# Work required:
Make an exact copy of every entry below, with the pictures left out.

# Supplied data:
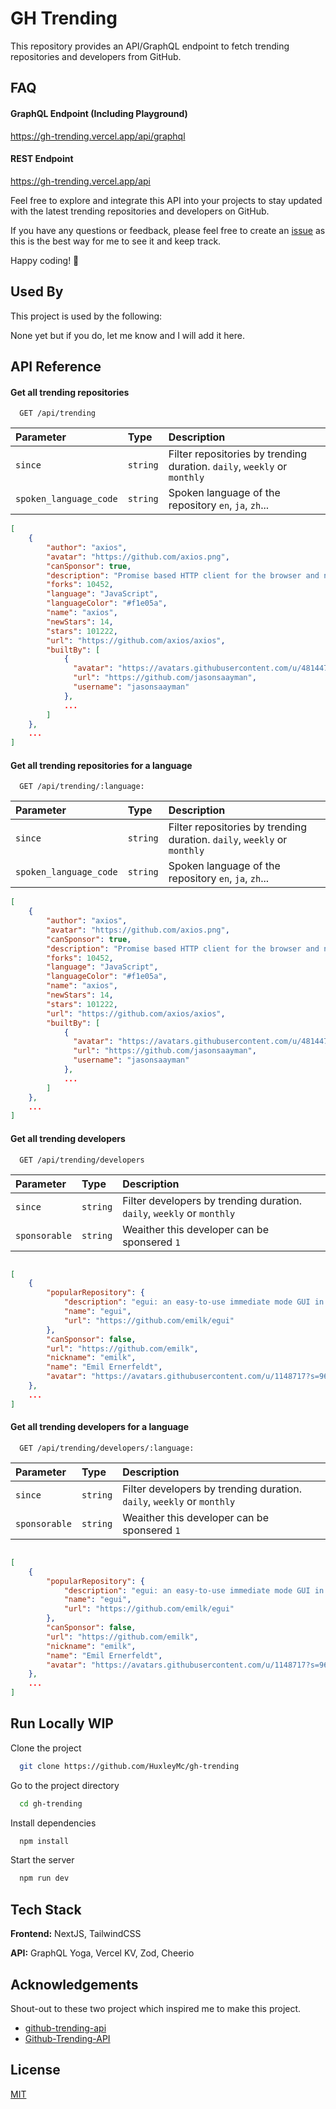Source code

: 
# GH Trending
This repository provides an API/GraphQL endpoint to fetch trending repositories and developers from GitHub.




## FAQ

#### GraphQL Endpoint (Including Playground)

https://gh-trending.vercel.app/api/graphql

#### REST Endpoint

https://gh-trending.vercel.app/api


Feel free to explore and integrate this API into your projects to stay updated with the latest trending repositories and developers on GitHub. 

If you have any questions or feedback, please feel free to create an [issue](https://github.com/HuxleyMc/gh-trending/issues) as this is the best way for me to see it and keep track.

Happy coding! 🚀
## Used By

This project is used by the following:

None yet but if you do, let me know and I will add it here.

## API Reference

#### Get all trending repositories

```http
  GET /api/trending
```

| Parameter | Type     | Description                |
| :-------- | :------- | :------------------------- |
| `since` | `string` | Filter repositories by trending duration. `daily`, `weekly` or `monthly` |
| `spoken_language_code` | `string` | Spoken language of the repository `en`, `ja`, `zh`... |

```json
[
    {
        "author": "axios",
        "avatar": "https://github.com/axios.png",
        "canSponsor": true,
        "description": "Promise based HTTP client for the browser and node.js",
        "forks": 10452,
        "language": "JavaScript",
        "languageColor": "#f1e05a",
        "name": "axios",
        "newStars": 14,
        "stars": 101222,
        "url": "https://github.com/axios/axios",
        "builtBy": [
            {
              "avatar": "https://avatars.githubusercontent.com/u/4814473?s=40&v=4",
              "url": "https://github.com/jasonsaayman",
              "username": "jasonsaayman"
            },
            ...
        ]
    },
    ...
]
```



#### Get all trending repositories for a language

```http
  GET /api/trending/:language:
```

| Parameter | Type     | Description                |
| :-------- | :------- | :------------------------- |
| `since` | `string` | Filter repositories by trending duration. `daily`, `weekly` or `monthly` |
| `spoken_language_code` | `string` | Spoken language of the repository `en`, `ja`, `zh`... |

```json
[
    {
        "author": "axios",
        "avatar": "https://github.com/axios.png",
        "canSponsor": true,
        "description": "Promise based HTTP client for the browser and node.js",
        "forks": 10452,
        "language": "JavaScript",
        "languageColor": "#f1e05a",
        "name": "axios",
        "newStars": 14,
        "stars": 101222,
        "url": "https://github.com/axios/axios",
        "builtBy": [
            {
              "avatar": "https://avatars.githubusercontent.com/u/4814473?s=40&v=4",
              "url": "https://github.com/jasonsaayman",
              "username": "jasonsaayman"
            },
            ...
        ]
    },
    ...
]
```


#### Get all trending developers

```http
  GET /api/trending/developers
```

| Parameter | Type     | Description                |
| :-------- | :------- | :------------------------- |
| `since` | `string` | Filter developers by trending duration. `daily`, `weekly` or `monthly` |
| `sponsorable` | `string` | Weaither this developer can be sponsered `1` |

```json

[
    {
        "popularRepository": {
            "description": "egui: an easy-to-use immediate mode GUI in Rust that runs on both web and native",
            "name": "egui",
            "url": "https://github.com/emilk/egui"
        },
        "canSponsor": false,
        "url": "https://github.com/emilk",
        "nickname": "emilk",
        "name": "Emil Ernerfeldt",
        "avatar": "https://avatars.githubusercontent.com/u/1148717?s=96&v=4"
    },
    ...
]
```



#### Get all trending developers for a language

```http
  GET /api/trending/developers/:language:
```

| Parameter | Type     | Description                |
| :-------- | :------- | :------------------------- |
| `since` | `string` | Filter developers by trending duration. `daily`, `weekly` or `monthly` |
| `sponsorable` | `string` | Weaither this developer can be sponsered `1` |

```json

[
    {
        "popularRepository": {
            "description": "egui: an easy-to-use immediate mode GUI in Rust that runs on both web and native",
            "name": "egui",
            "url": "https://github.com/emilk/egui"
        },
        "canSponsor": false,
        "url": "https://github.com/emilk",
        "nickname": "emilk",
        "name": "Emil Ernerfeldt",
        "avatar": "https://avatars.githubusercontent.com/u/1148717?s=96&v=4"
    },
    ...
]
```


## Run Locally WIP

Clone the project

```bash
  git clone https://github.com/HuxleyMc/gh-trending
```

Go to the project directory

```bash
  cd gh-trending
```

Install dependencies

```bash
  npm install
```

Start the server

```bash
  npm run dev
```


## Tech Stack

**Frontend:** NextJS, TailwindCSS

**API:** GraphQL Yoga, Vercel KV, Zod, Cheerio


## Acknowledgements
Shout-out to these two project which inspired me to make this project.
 - [github-trending-api](https://github.com/huchenme/github-trending-api)
 - [Github-Trending-API](https://github.com/NiklasTiede/Github-Trending-API)


## License

[MIT](https://github.com/HuxleyMc/gh-trending#MIT-1)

# Task response:
Source code

: 
# GH Trending
This repository provides an API/GraphQL endpoint to fetch trending repositories and developers from GitHub.




## FAQ

#### GraphQL Endpoint (Including Playground)

https://gh-trending.vercel.app/api/graphql

#### REST Endpoint

https://gh-trending.vercel.app/api


Feel free to explore and integrate this API into your projects to stay updated with the latest trending repositories and developers on GitHub. 

If you have any questions or feedback, please feel free to create an [issue](https://github.com/HuxleyMc/gh-trending/issues) as this is the best way for me to see it and keep track.

Happy coding! 🚀
## Used By

This project is used by the following:

None yet but if you do, let me know and I will add it here.

## API Reference

#### Get all trending repositories

```http
  GET /api/trending
```

| Parameter | Type     | Description                |
| :-------- | :------- | :------------------------- |
| `since` | `string` | Filter repositories by trending duration. `daily`, `weekly` or `monthly` |
| `spoken_language_code` | `string` | Spoken language of the repository `en`, `ja`, `zh`... |

```json
[
    {
        "author": "axios",
        "avatar": "https://github.com/axios.png",
        "canSponsor": true,
        "description": "Promise based HTTP client for the browser and node.js",
        "forks": 10452,
        "language": "JavaScript",
        "languageColor": "#f1e05a",
        "name": "axios",
        "newStars": 14,
        "stars": 101222,
        "url": "https://github.com/axios/axios",
        "builtBy": [
            {
              "avatar": "https://avatars.githubusercontent.com/u/4814473?s=40&v=4",
              "url": "https://github.com/jasonsaayman",
              "username": "jasonsaayman"
            },
            ...
        ]
    },
    ...
]
```



#### Get all trending repositories for a language

```http
  GET /api/trending/:language:
```

| Parameter | Type     | Description                |
| :-------- | :------- | :------------------------- |
| `since` | `string` | Filter repositories by trending duration. `daily`, `weekly` or `monthly` |
| `spoken_language_code` | `string` | Spoken language of the repository `en`, `ja`, `zh`... |

```json
[
    {
        "author": "axios",
        "avatar": "https://github.com/axios.png",
        "canSponsor": true,
        "description": "Promise based HTTP client for the browser and node.js",
        "forks": 10452,
        "language": "JavaScript",
        "languageColor": "#f1e05a",
        "name": "axios",
        "newStars": 14,
        "stars": 101222,
        "url": "https://github.com/axios/axios",
        "builtBy": [
            {
              "avatar": "https://avatars.githubusercontent.com/u/4814473?s=40&v=4",
              "url": "https://github.com/jasonsaayman",
              "username": "jasonsaayman"
            },
            ...
        ]
    },
    ...
]
```


#### Get all trending developers

```http
  GET /api/trending/developers
```

| Parameter | Type     | Description                |
| :-------- | :------- | :------------------------- |
| `since` | `string` | Filter developers by trending duration. `daily`, `weekly` or `monthly` |
| `sponsorable` | `string` | Weaither this developer can be sponsered `1` |

```json

[
    {
        "popularRepository": {
            "description": "egui: an easy-to-use immediate mode GUI in Rust that runs on both web and native",
            "name": "egui",
            "url": "https://github.com/emilk/egui"
        },
        "canSponsor": false,
        "url": "https://github.com/emilk",
        "nickname": "emilk",
        "name": "Emil Ernerfeldt",
        "avatar": "https://avatars.githubusercontent.com/u/1148717?s=96&v=4"
    },
    ...
]
```



#### Get all trending developers for a language

```http
  GET /api/trending/developers/:language:
```

| Parameter | Type     | Description                |
| :-------- | :------- | :------------------------- |
| `since` | `string` | Filter developers by trending duration. `daily`, `weekly` or `monthly` |
| `sponsorable` | `string` | Weaither this developer can be sponsered `1` |

```json

[
    {
        "popularRepository": {
            "description": "egui: an easy-to-use immediate mode GUI in Rust that runs on both web and native",
            "name": "egui",
            "url": "https://github.com/emilk/egui"
        },
        "canSponsor": false,
        "url": "https://github.com/emilk",
        "nickname": "emilk",
        "name": "Emil Ernerfeldt",
        "avatar": "https://avatars.githubusercontent.com/u/1148717?s=96&v=4"
    },
    ...
]
```


## Run Locally WIP

Clone the project

```bash
  git clone https://github.com/HuxleyMc/gh-trending
```

Go to the project directory

```bash
  cd gh-trending
```

Install dependencies

```bash
  npm install
```

Start the server

```bash
  npm run dev
```


## Tech Stack

**Frontend:** NextJS, TailwindCSS

**API:** GraphQL Yoga, Vercel KV, Zod, Cheerio


## Acknowledgements
Shout-out to these two project which inspired me to make this project.
 - [github-trending-api](https://github.com/huchenme/github-trending-api)
 - [Github-Trending-API](https://github.com/NiklasTiede/Github-Trending-API)


## License

[MIT](https://github.com/HuxleyMc/gh-trending#MIT-1)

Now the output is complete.